Instructions for the task: Please transcribe the entries that follow exactly as they stand, skipping each picture.

---------- Data for this task ----------

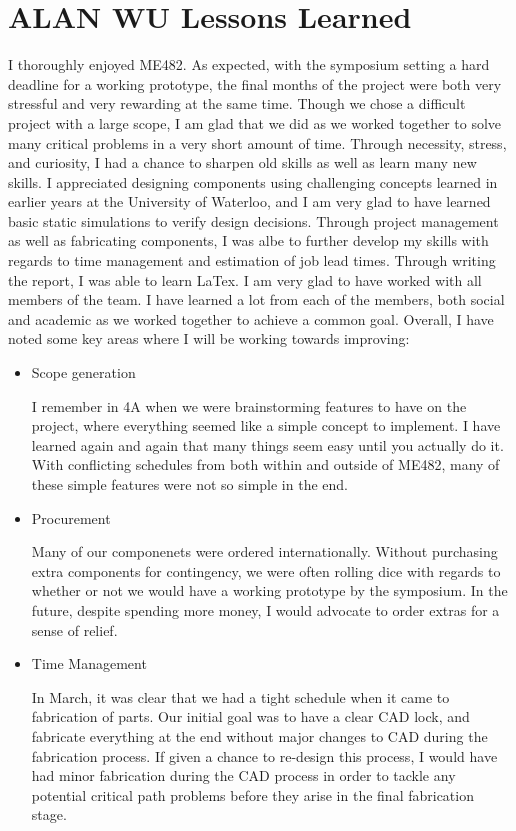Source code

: \documentclass[11pt]{article}
\begin{document}
\section{ALAN WU Lessons Learned}
I thoroughly enjoyed ME482. As expected, with the symposium setting a hard deadline for a working prototype, the final months of the project were both very stressful and very rewarding at the same time. Though we chose a difficult project with a large scope, I am glad that we did as we worked together to solve many critical problems in a very short amount of time. Through necessity, stress, and curiosity, I had a chance to sharpen old skills as well as learn many new skills. 
I appreciated designing components using challenging concepts learned in earlier years at the University of Waterloo, and I am very glad to have learned basic static simulations to verify design decisions. Through project management as well as fabricating components, I was albe to further develop my skills with regards to time management and estimation of job lead times. Through writing the report, I was able to learn LaTex. 
I am very glad to have worked with all members of the team. I have learned a lot from each of the members, both social and academic as we worked together to achieve a common goal. 
Overall, I have noted some key areas where I will be working towards improving: 
\begin{itemize}
\item Scope generation
	\begin{addmargin}[1em]{1em}
	I remember in 4A when we were brainstorming features to have on the project, where everything seemed like a simple concept to implement. I have learned again and again that many things seem easy until you actually do it. With conflicting schedules from both within and outside of ME482, many of these simple features were not so simple in the end.
	\end{addmargin}
\item Procurement
	\begin{addmargin}[1em]{1em}
	Many of our componenets were ordered internationally. Without purchasing extra components for contingency, we were often rolling dice with regards to whether or not we would have a working prototype by the symposium. In the future, despite spending more money, I would advocate to order extras for a sense of relief.
	\end{addmargin}
\item Time Management
	\begin{addmargin}[1em]{1em}
	In March, it was clear that we had a tight schedule when it came to fabrication of parts. Our initial goal was to have a clear CAD lock, and fabricate everything at the end without major changes to CAD during the fabrication process. If given a chance to re-design this process, I would have had minor fabrication during the CAD process in order to tackle any potential critical path problems before they arise in the final fabrication stage. 
	\end{addmargin}
\end{itemize}
\end{document}
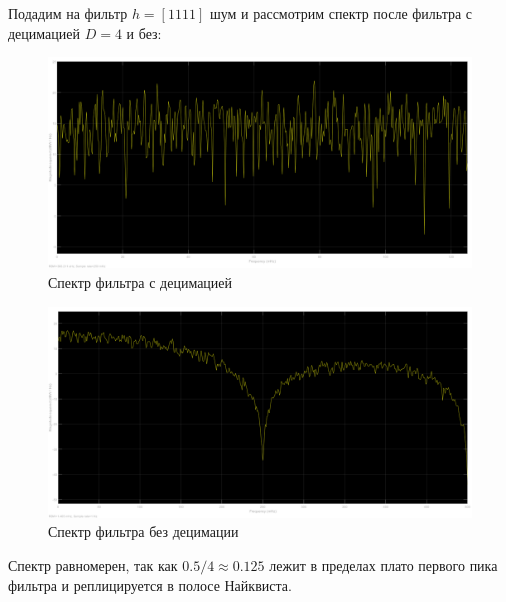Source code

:\documentclass[12pt,a4paper]{article}
\begin{document}
	Подадим на фильтр $h = [1 1 1 1]$ шум и рассмотрим спектр после фильтра с децимацией $D = 4$ и без:
	\begin{figure}[H]
		\centering
		\includegraphics[width=1.0\linewidth]{res/4_3_N4_dec.png}
		\caption{Спектр фильтра с децимацией}
	\end{figure}
	\begin{figure}[H]
		\centering
		\includegraphics[width=1.0\linewidth]{res/4_3_N4.png}
		\caption{Спектр фильтра без децимации}
	\end{figure}
	Спектр равномерен, так как $0.5 / 4 \approx 0.125$ лежит в пределах плато первого пика фильтра и реплицируется в полосе Найквиста.
	
\end{document}
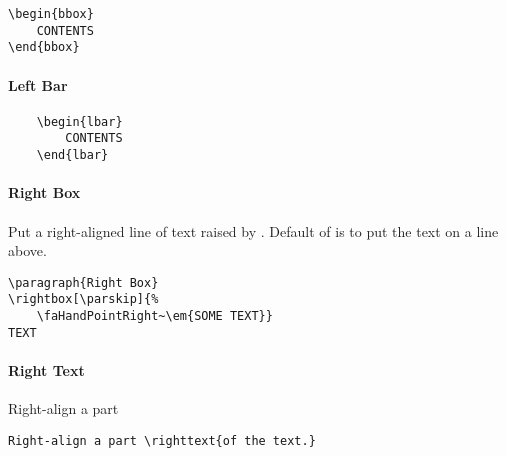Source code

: \documentclass[itdr]{subfiles}
\begin{document}
\skipline[0.5\baselineskip]

\begin{lstlisting}
\begin{bbox}
	CONTENTS
\end{bbox}
\end{lstlisting}

\vfill

\begin{lbar}
	\paragraph{Left Bar}
	\lipsum[66]\tight
\end{lbar}

\skipline[0.25\baselineskip]

\begin{lstlisting}
	\begin{lbar}
		CONTENTS
	\end{lbar}
\end{lstlisting}

\vfill

\paragraph{Right Box}
Put a right-aligned line of text raised by .
Default of  is \fbox{\lstinline!\\parskip!} to put the text on a \fbox{\lstinline!\\paragraph!} line above.

\skipline[0.25\baselineskip]

\begin{lstlisting}
\paragraph{Right Box}
\rightbox[\parskip]{%
	\faHandPointRight~\em{SOME TEXT}}
TEXT
\end{lstlisting}

\vfill

\paragraph{Right Text}

Right-align a part 

\begin{lstlisting}
Right-align a part \righttext{of the text.}
\end{lstlisting}
\end{document}
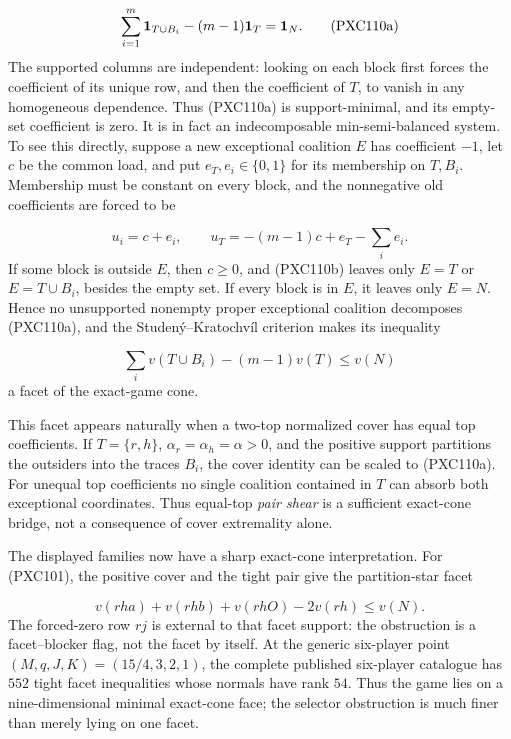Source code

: \documentclass[11pt]{article}
\begin{document}
\begin{equation}
 \sum_{i=1}^m {\bf1}_{T\cup B_i}-(m-1){\bf1}_T={\bf1}_N.     \tag{PXC110a}
\end{equation}
The supported columns are independent: looking on each block first forces
the coefficient of its unique row, and then the coefficient of \(T\), to
vanish in any homogeneous dependence.  Thus (PXC110a) is support-minimal,
and its empty-set coefficient is zero.  It is in fact an indecomposable
min-semi-balanced system.  To see this directly, suppose a new exceptional
coalition \(E\) has coefficient \(-1\), let \(c\) be the common load, and put
\(e_T,e_i\in\{0,1\}\) for its membership on \(T,B_i\).  Membership must be
constant on every block, and the nonnegative old coefficients are forced to
be

\begin{equation}
 u_i=c+e_i,\qquad
 u_T=-(m-1)c+e_T-\sum_i e_i.                    \tag{PXC110b}
\end{equation}
If some block is outside \(E\), then \(c\ge0\), and (PXC110b) leaves only
\(E=T\) or \(E=T\cup B_i\), besides the empty set.  If every block is in
\(E\), it leaves only \(E=N\).  Hence no unsupported nonempty proper
exceptional coalition decomposes (PXC110a), and the
Studen\'y--Kratochv\'il criterion makes its inequality

\begin{equation}
 \sum_i v(T\cup B_i)-(m-1)v(T)\le v(N)             \tag{PXC110c}
\end{equation}
a facet of the exact-game cone.

This facet appears naturally when a two-top normalized cover has equal top
coefficients.  If \(T=\{r,h\}\),
\(\alpha_r=\alpha_h=\alpha>0\), and the positive support partitions the
outsiders into the traces \(B_i\), the cover identity can be scaled to
(PXC110a).  For unequal top coefficients no single coalition contained in
\(T\) can absorb both exceptional coordinates.  Thus equal-top
\emph{pair shear} is a sufficient exact-cone bridge, not a consequence of
cover extremality alone.

The displayed families now have a sharp exact-cone interpretation.  For
(PXC101), the positive cover and the tight pair give the partition-star
facet

\begin{equation}
 v(rha)+v(rhb)+v(rhO)-2v(rh)\le v(N).              \tag{PXC111a}
\end{equation}
The forced-zero row \(rj\) is external to that facet support: the obstruction
is a facet--blocker flag, not the facet by itself.  At the generic
six-player point \((M,q,J,K)=(15/4,3,2,1)\), the complete published
six-player catalogue has \(552\) tight facet inequalities whose normals have
rank \(54\).  Thus the game lies on a nine-dimensional minimal exact-cone
face; the selector obstruction is much finer than merely lying on one
facet.
\end{document}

----------

Expected answer:
Source code

: \documentclass[11pt]{article}
\begin{document}
\section{ALAN WU Lessons Learned}
I thoroughly enjoyed ME482. As expected, with the symposium setting a hard deadline for a working prototype, the final months of the project were both very stressful and very rewarding at the same time. Though we chose a difficult project with a large scope, I am glad that we did as we worked together to solve many critical problems in a very short amount of time. Through necessity, stress, and curiosity, I had a chance to sharpen old skills as well as learn many new skills. 
I appreciated designing components using challenging concepts learned in earlier years at the University of Waterloo, and I am very glad to have learned basic static simulations to verify design decisions. Through project management as well as fabricating components, I was albe to further develop my skills with regards to time management and estimation of job lead times. Through writing the report, I was able to learn LaTex. 
I am very glad to have worked with all members of the team. I have learned a lot from each of the members, both social and academic as we worked together to achieve a common goal. 
Overall, I have noted some key areas where I will be working towards improving: 
\begin{itemize}
\item Scope generation
	\begin{addmargin}[1em]{1em}
	I remember in 4A when we were brainstorming features to have on the project, where everything seemed like a simple concept to implement. I have learned again and again that many things seem easy until you actually do it. With conflicting schedules from both within and outside of ME482, many of these simple features were not so simple in the end.
	\end{addmargin}
\item Procurement
	\begin{addmargin}[1em]{1em}
	Many of our componenets were ordered internationally. Without purchasing extra components for contingency, we were often rolling dice with regards to whether or not we would have a working prototype by the symposium. In the future, despite spending more money, I would advocate to order extras for a sense of relief.
	\end{addmargin}
\item Time Management
	\begin{addmargin}[1em]{1em}
	In March, it was clear that we had a tight schedule when it came to fabrication of parts. Our initial goal was to have a clear CAD lock, and fabricate everything at the end without major changes to CAD during the fabrication process. If given a chance to re-design this process, I would have had minor fabrication during the CAD process in order to tackle any potential critical path problems before they arise in the final fabrication stage. 
	\end{addmargin}
\end{itemize}
\end{document}
Source code

:\documentclass[12pt,a4paper]{article}
\begin{document}
	Подадим на фильтр $h = [1 1 1 1]$ шум и рассмотрим спектр после фильтра с децимацией $D = 4$ и без:
	\begin{figure}[H]
		\centering
		\includegraphics[width=1.0\linewidth]{res/4_3_N4_dec.png}
		\caption{Спектр фильтра с децимацией}
	\end{figure}
	\begin{figure}[H]
		\centering
		\includegraphics[width=1.0\linewidth]{res/4_3_N4.png}
		\caption{Спектр фильтра без децимации}
	\end{figure}
	Спектр равномерен, так как $0.5 / 4 \approx 0.125$ лежит в пределах плато первого пика фильтра и реплицируется в полосе Найквиста.
	
\end{document}
Source code

: \documentclass[itdr]{subfiles}
\begin{document}
\skipline[0.5\baselineskip]

\begin{lstlisting}
\begin{bbox}
	CONTENTS
\end{bbox}
\end{lstlisting}

\vfill

\begin{lbar}
	\paragraph{Left Bar}
	\lipsum[66]\tight
\end{lbar}

\skipline[0.25\baselineskip]

\begin{lstlisting}
	\begin{lbar}
		CONTENTS
	\end{lbar}
\end{lstlisting}

\vfill

\paragraph{Right Box}
Put a right-aligned line of text raised by .
Default of  is \fbox{\lstinline!\\parskip!} to put the text on a \fbox{\lstinline!\\paragraph!} line above.

\skipline[0.25\baselineskip]

\begin{lstlisting}
\paragraph{Right Box}
\rightbox[\parskip]{%
	\faHandPointRight~\em{SOME TEXT}}
TEXT
\end{lstlisting}

\vfill

\paragraph{Right Text}

Right-align a part 

\begin{lstlisting}
Right-align a part \righttext{of the text.}
\end{lstlisting}
\end{document}
Source code

: \documentclass[11pt]{article}
\begin{document}
\begin{equation}
 \sum_{i=1}^m {\bf1}_{T\cup B_i}-(m-1){\bf1}_T={\bf1}_N.     \tag{PXC110a}
\end{equation}
The supported columns are independent: looking on each block first forces
the coefficient of its unique row, and then the coefficient of \(T\), to
vanish in any homogeneous dependence.  Thus (PXC110a) is support-minimal,
and its empty-set coefficient is zero.  It is in fact an indecomposable
min-semi-balanced system.  To see this directly, suppose a new exceptional
coalition \(E\) has coefficient \(-1\), let \(c\) be the common load, and put
\(e_T,e_i\in\{0,1\}\) for its membership on \(T,B_i\).  Membership must be
constant on every block, and the nonnegative old coefficients are forced to
be

\begin{equation}
 u_i=c+e_i,\qquad
 u_T=-(m-1)c+e_T-\sum_i e_i.                    \tag{PXC110b}
\end{equation}
If some block is outside \(E\), then \(c\ge0\), and (PXC110b) leaves only
\(E=T\) or \(E=T\cup B_i\), besides the empty set.  If every block is in
\(E\), it leaves only \(E=N\).  Hence no unsupported nonempty proper
exceptional coalition decomposes (PXC110a), and the
Studen\'y--Kratochv\'il criterion makes its inequality

\begin{equation}
 \sum_i v(T\cup B_i)-(m-1)v(T)\le v(N)             \tag{PXC110c}
\end{equation}
a facet of the exact-game cone.

This facet appears naturally when a two-top normalized cover has equal top
coefficients.  If \(T=\{r,h\}\),
\(\alpha_r=\alpha_h=\alpha>0\), and the positive support partitions the
outsiders into the traces \(B_i\), the cover identity can be scaled to
(PXC110a).  For unequal top coefficients no single coalition contained in
\(T\) can absorb both exceptional coordinates.  Thus equal-top
\emph{pair shear} is a sufficient exact-cone bridge, not a consequence of
cover extremality alone.

The displayed families now have a sharp exact-cone interpretation.  For
(PXC101), the positive cover and the tight pair give the partition-star
facet

\begin{equation}
 v(rha)+v(rhb)+v(rhO)-2v(rh)\le v(N).              \tag{PXC111a}
\end{equation}
The forced-zero row \(rj\) is external to that facet support: the obstruction
is a facet--blocker flag, not the facet by itself.  At the generic
six-player point \((M,q,J,K)=(15/4,3,2,1)\), the complete published
six-player catalogue has \(552\) tight facet inequalities whose normals have
rank \(54\).  Thus the game lies on a nine-dimensional minimal exact-cone
face; the selector obstruction is much finer than merely lying on one
facet.
\end{document}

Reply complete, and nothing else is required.